Aortic aneurysms are classified by shape, location along the aorta, and the process that leads to their formation.
The aortic wall consists of three layers: a thin inner layer of smooth cells called the endothelium, a muscular middle layer that includes elastic fibers, and a tough outer layer.
If the aneurysm is still contained in all three layers of the aortic wall, it is called a true aneurysm. If only the outer layer of the aortic wall remains, the aneurysm is called a pseudoaneurysm. Pseudoaneurysms may occur as a result of trauma when the inner layers are torn apart.
Nearly 75 percent of aortic aneurysms are abdominal.
Abdominal aortic aneurysms are located along the portion of the aorta that passes through the abdomen, carrying blood to the vital organs until it splits off into two smaller arteries that supply blood to the pelvis and legs.
Abdominal aortic aneurysms can affect anyone, but most often occur in men ages 40 to 80. Most abdominal aortic aneurysms are caused by atherosclerosis (hardening of the arteries.)
Learn more about abdominal aortic aneurysm treatment.
Approximately 25 percent of aortic aneurysms are thoracic.
Thoracic aneurysms can occur anywhere along the aorta above the diaphragm (the partition separating the chest from the abdomen), including the ascending aorta, the aortic arch, and the descending thoracic aorta.
They can result from connective tissue disorders such as Marfan syndrome, previous dissection (separation of the layers of the wall) of the aorta, prolonged hypertension (high blood pressure) and trauma (usually falls or motor vehicle accidents). Thoracic aortic aneurysms also may occur in people who have bicuspid aortic valves, a condition in which two cusps, instead of the normal three, seal the valves when they're closed.
Learn more about thoracic aortic aneurysm treatment.
Dissecting aneurysms occur when a tear begins within the wall of the aorta, causing its three layers to separate. Dissection weakens the wall of the aorta, which enlarges. Dissection may cause aneurysms, but an existing aneurysm may also dissect.
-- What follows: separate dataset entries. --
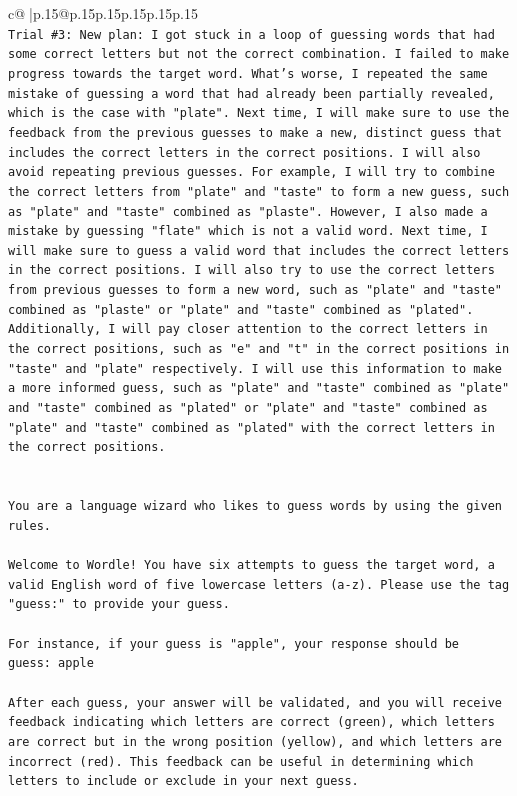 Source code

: \documentclass{article}
\begin{document}
{\begin{supertabular}{c@{$\;$}|p{.15\linewidth}@{}p{.15\linewidth}p{.15\linewidth}p{.15\linewidth}p{.15\linewidth}p{.15\linewidth}}
{{{\\ 
\texttt{Trial \#3: New plan: I got stuck in a loop of guessing words that had some correct letters but not the correct combination. I failed to make progress towards the target word. What's worse, I repeated the same mistake of guessing a word that had already been partially revealed, which is the case with "plate". Next time, I will make sure to use the feedback from the previous guesses to make a new, distinct guess that includes the correct letters in the correct positions. I will also avoid repeating previous guesses. For example, I will try to combine the correct letters from "plate" and "taste" to form a new guess, such as "plate" and "taste" combined as "plaste". However, I also made a mistake by guessing "flate" which is not a valid word. Next time, I will make sure to guess a valid word that includes the correct letters in the correct positions. I will also try to use the correct letters from previous guesses to form a new word, such as "plate" and "taste" combined as "plaste" or "plate" and "taste" combined as "plated". Additionally, I will pay closer attention to the correct letters in the correct positions, such as "e" and "t" in the correct positions in "taste" and "plate" respectively. I will use this information to make a more informed guess, such as "plate" and "taste" combined as "plate" and "taste" combined as "plated" or "plate" and "taste" combined as "plate" and "taste" combined as "plated" with the correct letters in the correct positions.} \\
\\ 
\\ 
\texttt{You are a language wizard who likes to guess words by using the given rules.} \\
\\ 
\texttt{Welcome to Wordle! You have six attempts to guess the target word, a valid English word of five lowercase letters (a{-}z). Please use the tag "guess:" to provide your guess.} \\
\\ 
\texttt{For instance, if your guess is "apple", your response should be} \\
\texttt{guess: apple} \\
\\ 
\texttt{After each guess, your answer will be validated, and you will receive feedback indicating which letters are correct (green), which letters are correct but in the wrong position (yellow), and which letters are incorrect (red). This feedback can be useful in determining which letters to include or exclude in your next guess.} \\
}}}
\end{supertabular}}
\end{document}
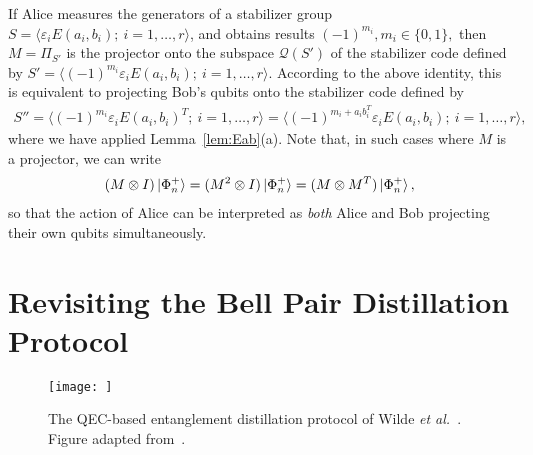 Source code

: \documentclass[journal,onecolumn]{IEEEtran}
\newcommand{\dket}[1]{\left\lvert #1 \right\rangle}
\newcommand{\etal}{\emph{et al.~}}
\newif\ifnotes
\newcommand{\narayanan}[1]{\ifnotes{{\color{blue} [Narayanan: #1]}}\fi}
\newcommand{\bane}[1]{\ifnotes{{\color{dkgreen} [Bane: #1]}}\fi}
\begin{document}
If Alice measures the generators of a stabilizer group $S = \langle \varepsilon_i E(a_i,b_i); \ i = 1,\ldots,r \rangle$, and obtains results $(-1)^{m_i}, m_i \in \{0,1\},$ then $M = \Pi_{S'}$ is the projector onto the subspace $\mathcal{Q}(S')$ of the stabilizer code defined by $S' = \langle (-1)^{m_i} \varepsilon_i E(a_i,b_i); \ i = 1,\ldots,r \rangle$. 
According to the above identity, this is equivalent to projecting Bob's qubits onto the stabilizer code defined by 
\begin{align}
S'' = \langle (-1)^{m_i} \varepsilon_i E(a_i,b_i)^T; \ i = 1,\ldots,r \rangle = \langle (-1)^{m_i + a_i b_i^T} \varepsilon_i E(a_i,b_i); \ i = 1,\ldots,r \rangle,
\end{align}
where we have applied Lemma~\ref{lem:Eab}(a).
Note that, in such cases where $M$ is a projector, we can write
\begin{align}
\label{eq:projector_bell_pair}
(M \otimes I)\ket{\Phi^{+}_n} = (M^2 \otimes I)\ket{\Phi^{+}_n} = (M \otimes M^T)\ket{\Phi^{+}_n},
\end{align}
so that the action of Alice can be interpreted as \emph{both} Alice and Bob projecting their own qubits simultaneously.


\section{Revisiting the Bell Pair Distillation Protocol}
\label{sec:bell_distillation}



\begin{figure}
 \centering
\texttt{[image: ]}
  \caption{The QEC-based entanglement distillation protocol of Wilde \etal \cite{Wilde-isit10}. Figure adapted from~\cite{Wilde-isit10}. 
   }
   \label{fig:bell-pair-entanglement}
\end{figure}
\end{document}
Dissections may occur anywhere along the aorta. Treatment depends on the location. Dissections involving the ascending aorta (in the front near the heart) often are treated with emergency surgery. Dissections involving the descending thoracic aorta (in the back) are treated with medication.
Although uncommon, dissections are the most common aortic syndrome that causes acute (severe) signs and symptoms. Dissections can be lethal if not treated by surgeons and physicians with expertise in treating this disorder.
Learn more about dissecting aneurysm treatment.
Most fusiform aneurysms are true aneurysms. The weakness often is located along an extended section of the aorta and involves the aorta's entire circumference. The weakened portion appears as a nearly symmetrical bulge.
A saccular aneurysm appears to be a small blister on the side of the aorta. It is asymmetrical (uneven). Saccular aneurysms typically are caused by trauma such as a car accident or by a penetrating aortic ulcer.